Se precisa naturalmente de un criterio para valorar esta
capacidad; criterio al que se intentó dar un contenido
utilitario con los principios del sacrificio. Se sostiene, a
veces, que la distribución del impuesto debe realizarse de
forma que el sacrificio (en términos de utilidad) del pago
del impuesto, sea igual para todos los contribuyentes; o que para
todos los contribuyentes sea igual la proporción entre la
suma de utilidad detraída por el impuesto y la utilidad
total de la riqueza poseída; o, finalmente, que sea
mínimo el sacrificio de utilidad originado por la
detracción del impuesto sobre toda la colectividad
(principio del sacrificio igual, proporcional y
mínimo).
El fundamento utilitario de los principios del
sacrificio se ha enfrentado con frecuentes críticas, y
aunque no han faltado tentativas para defenderlo, ha terminado
por ser abandonado por la mayor parte de los teóricos.

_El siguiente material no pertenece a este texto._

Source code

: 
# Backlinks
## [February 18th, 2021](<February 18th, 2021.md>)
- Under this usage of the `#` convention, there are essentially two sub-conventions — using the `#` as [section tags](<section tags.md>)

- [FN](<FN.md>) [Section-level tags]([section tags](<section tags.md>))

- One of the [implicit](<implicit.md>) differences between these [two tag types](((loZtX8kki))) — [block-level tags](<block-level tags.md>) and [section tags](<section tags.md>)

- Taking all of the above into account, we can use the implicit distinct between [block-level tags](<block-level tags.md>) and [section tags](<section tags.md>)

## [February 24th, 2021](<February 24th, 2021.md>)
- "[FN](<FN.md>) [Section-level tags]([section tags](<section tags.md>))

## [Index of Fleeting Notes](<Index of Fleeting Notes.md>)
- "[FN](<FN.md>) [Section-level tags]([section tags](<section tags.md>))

Solamente el principio del sacrificio mínimo tiene
todavía un puesto notable en la literatura, especialmente
inglesa, y autores como Edgeworth, Cannan y Pigou han intentado
demostrar que tal principio, que a primera vista
implicaría la igualación de las rentas (puesto que,
si se supone que el sacrificio originado por una determinada
detracción es igual, más o menos, para todos los
individuos que poseen la misma renta, y que decrece para todos
los individuos el sacrificio al aumentar la renta, la suma de los
sacrificios individuales es mínima cuando los ingresos
tributarios proceden totalmente de las rentas más altas),
puede no conducir a la igualación si en la
valoración del sacrificio se tienen en cuenta elementos
indirectos (como los efectos, aunque sean lejanos, de los
impuestos sobre el importe de las inversiones y la oferta de
trabajo, efectos que pueden requerir distribución no tan
decididamente igualitaria de la carga fiscal, a fin
de garantizar un determinado desarrollo de la renta a lo largo
del tiempo y, por lo tanto, la posibilidad de un mejor
satisfacción de las necesidades).
Pero en conjunto hay que destacar la renuncia a situar
el criterio de la capacidad contributiva sobre un fundamento
utilitario y la tendencia a considerarlo, en cambio, como
un criterio cuyo contenido se deriva de las
características políticas de los organismos
generadores del impuesto; estos son, entre los múltiples
índices de capacidad contributiva y las numerosas
consideraciones respecto a estos índices, los que
verifican una elección de la que se deriva la
distribución de la carga tributaria entre los diferentes
grupos y los diversos individuos.
En estos términos, el criterio de la capacidad
contributiva es poco más que una racionalización
a posteriori de las decisiones de los entes generadores
del impuesto. El contenido esencial que informa el principio
consiste simplemente en excluir la desigualdad en la
distribución de los tributos (personas que se encuentren
en las mismas circunstancias deben ser tratadas de la misma
forma) y en eliminar clasificaciones de la carga tributaria que
no procedan de diferencias en las condiciones económicas
del sujeto. Se trata de afirmaciones generales, porque siempre
queda abierta la cuestión de determinar concretamente en
qué casos son las condiciones iguales; así como las
diferencias que deban tenerse en cuenta y en qué medida
debe hacerse.
Por otra parte, según se defina el criterio de la
capacidad contributiva, su empleo en el reparto de la carga
tributaria tropieza con un limite importante por el hecho de que
en la hacienda moderna se asignan frecuentemente al impuesto
fines más complejos de loa que consisten en el simple
reparto de la carga fiscal según las condiciones de los
contribuyentes.
Se habla a este propósito de fines
fiscales o extrafiscales del impuesto, según
que nos propongamos solamente obtener un determinado ingreso
tributario o, alternativa o conjuntamente, desarrollar una
acción protectora, redistributiva, etc. La
distinción está evidentemente en la
contraposición entre aranceles
fiscales y aranceles protectores; en los primeros,
el fin de facilitar un ingreso se alcanza tanto mejor cuanto
mayores son las importaciones; en
el segundo, el fin de protección de la industria
interior se consigue mejor cuanto más escasas sean las
importaciones y, por lo tanto, los ingresos fiscales.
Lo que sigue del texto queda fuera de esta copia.